A gala celebration marks Palestine’s day of independence. Some world leaders come bearing promises of financial aid. Arab leaders attending offer little money and, except for Egypt’s president and Jordan’s king, avoid contact with Israel’s delegation.


These celebrations are marred by the absence of leaders from countries--including Iran, Syria, Libya, Sudan, and Yemen. refusing to recognize the new state.


Hamas, ruling the Gaza Strip, along with Islamic Jihad and other Palestinian groups, also reject the “traitorous entity.” Gaza’s rulers mark the occasion by firing rockets into Israel. Palestine's president boasts hollowly that his country includes all of the Gaza Strip but controls nothing there.


Hardly any of the Western media cover statements by some leaders of Palestine’s ruling Fatah group that the new country's independence is not the conflict's end but the first step toward total victory and conquest of Israel.


Nor do many note statements of Islamist and Palestinian nationalist Arab groups among Israel’s citizens that they now seek to dismantle the Zionist nature of the Israeli state, a goal several European newspapers endorse.


Nor is it widely highlighted in the Western media that the new country officially proclaims itself an Arab and Muslim state while ridiculing the idea of accepting Israel as a Jewish state.

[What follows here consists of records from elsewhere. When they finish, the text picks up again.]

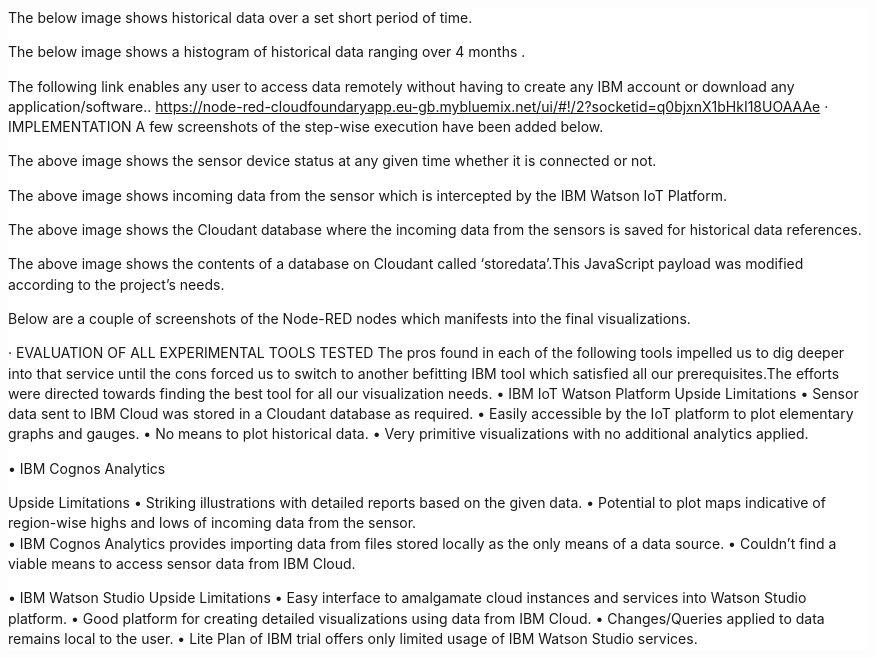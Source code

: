 

The below image shows historical data over a set short period of time. 
 


The below image shows a histogram of historical data ranging over 4 months .
 
The following link enables any user to access data remotely without having to create any IBM account or download any application/software..
https://node-red-cloudfoundaryapp.eu-gb.mybluemix.net/ui/#!/2?socketid=q0bjxnX1bHkI18UOAAAe
·       IMPLEMENTATION
A few screenshots of the step-wise execution have been added below.
 
The above image shows the sensor device status at any given time whether it is connected or not.

 
The above image shows incoming data from the sensor which is intercepted by the IBM Watson IoT Platform.


 
The above image shows the Cloudant database where the incoming data from the sensors is saved for historical data references.

 
The above image shows the contents of a database on Cloudant called ‘storedata’.This JavaScript payload was modified according to the project’s needs.

Below are a couple of screenshots of the Node-RED nodes which manifests into the final visualizations.
 
 


·       EVALUATION OF ALL EXPERIMENTAL TOOLS TESTED
The pros found in each of the following tools impelled us to dig deeper into that service until the cons forced us to switch to another befitting IBM tool which satisfied all our prerequisites.The efforts were directed towards finding the best tool for all our visualization needs.
•	IBM IoT Watson Platform
Upside		Limitations	
•	Sensor data sent to IBM Cloud was stored in a Cloudant database as required.
•	Easily accessible by the IoT platform to plot elementary graphs and gauges.	
•	No means to plot historical data.
•	Very primitive visualizations with no additional analytics applied.


•	IBM Cognos Analytics

Upside	Limitations
•	Striking illustrations with detailed reports based on the given data.
•	Potential to plot maps indicative of region-wise highs and lows of incoming data from the sensor.	
•	IBM Cognos Analytics provides importing data from files stored locally as the only means of a data source.
•	Couldn’t find a viable means to access sensor data from IBM Cloud. 


•	IBM Watson Studio
Upside	Limitations
•	Easy interface to amalgamate cloud instances and services into Watson Studio platform.
•	Good platform for creating detailed visualizations using data from IBM Cloud. 
	•	Changes/Queries applied to data remains local to the user.
•	Lite Plan of IBM trial offers only limited usage of IBM Watson Studio services.
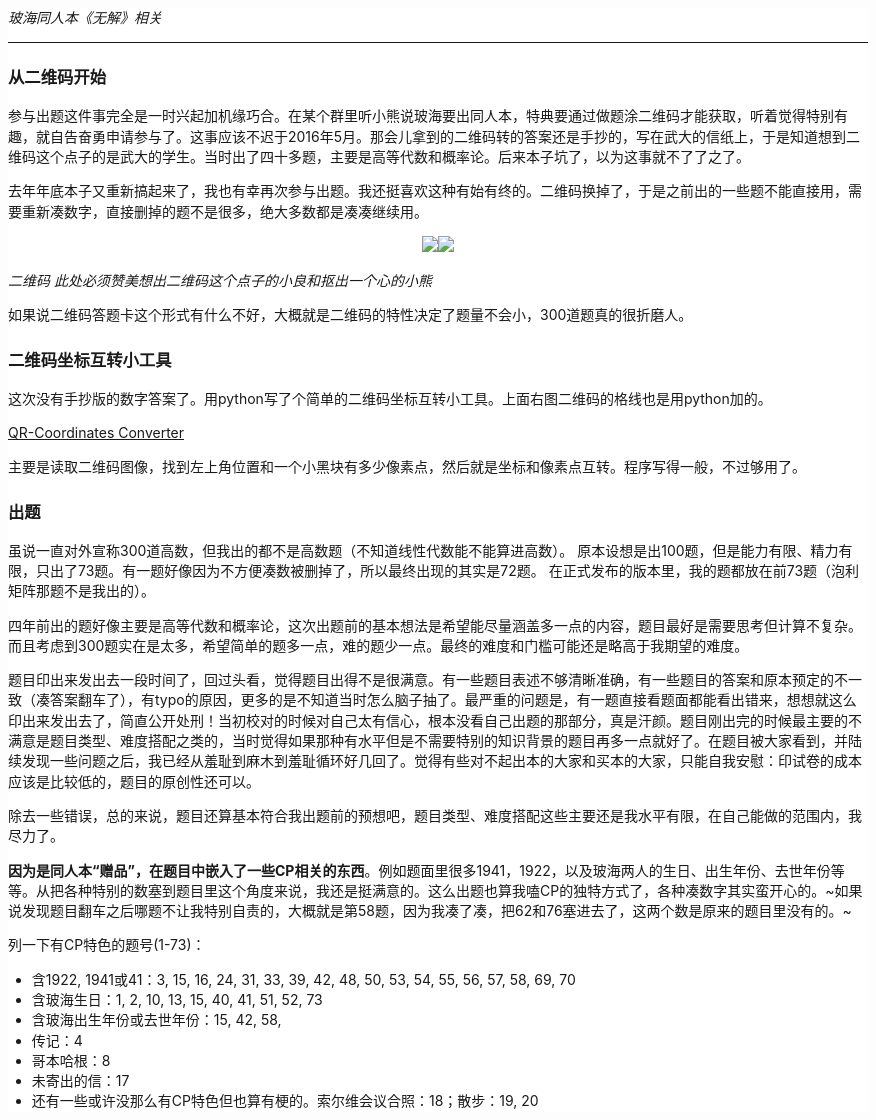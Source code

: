 
_玻海同人本《无解》相关_

---

### 从二维码开始

参与出题这件事完全是一时兴起加机缘巧合。在某个群里听小熊说玻海要出同人本，特典要通过做题涂二维码才能获取，听着觉得特别有趣，就自告奋勇申请参与了。这事应该不迟于2016年5月。那会儿拿到的二维码转的答案还是手抄的，写在武大的信纸上，于是知道想到二维码这个点子的是武大的学生。当时出了四十多题，主要是高等代数和概率论。后来本子坑了，以为这事就不了了之了。

去年年底本子又重新搞起来了，我也有幸再次参与出题。我还挺喜欢这种有始有终的。二维码换掉了，于是之前出的一些题不能直接用，需要重新凑数字，直接删掉的题不是很多，绝大多数都是凑凑继续用。

<center>
<img src="archive/imgs/QR_AnswerSheet.png" width="45%"><img src="archive/imgs/QR_AnswerSheet_Grid.jpeg" width="45%">
</center>

_二维码_
_此处必须赞美想出二维码这个点子的小良和抠出一个心的小熊_

如果说二维码答题卡这个形式有什么不好，大概就是二维码的特性决定了题量不会小，300道题真的很折磨人。

### 二维码坐标互转小工具

这次没有手抄版的数字答案了。用python写了个简单的二维码坐标互转小工具。上面右图二维码的格线也是用python加的。

[QR-Coordinates Converter](https://github.com/mydice/bh-ps/tree/master/QR/QR_Coordinates_Converter.py)

主要是读取二维码图像，找到左上角位置和一个小黑块有多少像素点，然后就是坐标和像素点互转。程序写得一般，不过够用了。

### 出题

虽说一直对外宣称300道高数，但我出的都不是高数题（不知道线性代数能不能算进高数）。
原本设想是出100题，但是能力有限、精力有限，只出了73题。有一题好像因为不方便凑数被删掉了，所以最终出现的其实是72题。
在正式发布的版本里，我的题都放在前73题（泡利矩阵那题不是我出的）。

四年前出的题好像主要是高等代数和概率论，这次出题前的基本想法是希望能尽量涵盖多一点的内容，题目最好是需要思考但计算不复杂。而且考虑到300题实在是太多，希望简单的题多一点，难的题少一点。最终的难度和门槛可能还是略高于我期望的难度。

题目印出来发出去一段时间了，回过头看，觉得题目出得不是很满意。有一些题目表述不够清晰准确，有一些题目的答案和原本预定的不一致（凑答案翻车了），有typo的原因，更多的是不知道当时怎么脑子抽了。最严重的问题是，有一题直接看题面都能看出错来，想想就这么印出来发出去了，简直公开处刑！当初校对的时候对自己太有信心，根本没看自己出题的那部分，真是汗颜。题目刚出完的时候最主要的不满意是题目类型、难度搭配之类的，当时觉得如果那种有水平但是不需要特别的知识背景的题目再多一点就好了。在题目被大家看到，并陆续发现一些问题之后，我已经从羞耻到麻木到羞耻循环好几回了。觉得有些对不起出本的大家和买本的大家，只能自我安慰：印试卷的成本应该是比较低的，题目的原创性还可以。

除去一些错误，总的来说，题目还算基本符合我出题前的预想吧，题目类型、难度搭配这些主要还是我水平有限，在自己能做的范围内，我尽力了。

**因为是同人本“赠品”，在题目中嵌入了一些CP相关的东西**。例如题面里很多1941，1922，以及玻海两人的生日、出生年份、去世年份等等。从把各种特别的数塞到题目里这个角度来说，我还是挺满意的。这么出题也算我嗑CP的独特方式了，各种凑数字其实蛮开心的。~如果说发现题目翻车之后哪题不让我特别自责的，大概就是第58题，因为我凑了凑，把62和76塞进去了，这两个数是原来的题目里没有的。~

列一下有CP特色的题号(1-73)：
- 含1922, 1941或41：3, 15, 16, 24, 31, 33, 39, 42, 48, 50, 53, 54, 55, 56, 57, 58, 69, 70
- 含玻海生日：1, 2, 10, 13, 15, 40, 41, 51, 52, 73
- 含玻海出生年份或去世年份：15, 42, 58, 
- 传记：4
- 哥本哈根：8
- 未寄出的信：17
- 还有一些或许没那么有CP特色但也算有梗的。索尔维会议合照：18；散步：19, 20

Within a few weeks, infiltrators--some from Hamas, some from Fatah--cross the Palestine-Israel border to attack Israeli motorists and farming villages, set fires, and engage in sabotage. Palestine's government loudly condemns the attacks and claims it is trying to stop them. But the attacks continue even though a few Hamas supporters are rounded up, beaten up, and briefly imprisoned. It is quite possible that small numbers of rockets could be fired into Israeli territory or attempts be made to shoot down planes taking off from Israel's airport.


Soon, the official Museum of Palestinian History opens with exhibits claiming all of Israel as rightfully part of Palestine. Visiting schoolchildren are told that Tel Aviv, Haifa, Beersheva, and the rest of Israel belong to them and will some day be part of Palestine. Big displays show alleged Israeli atrocities and extol heroes who'd blown themselves up killing many Israeli civilians.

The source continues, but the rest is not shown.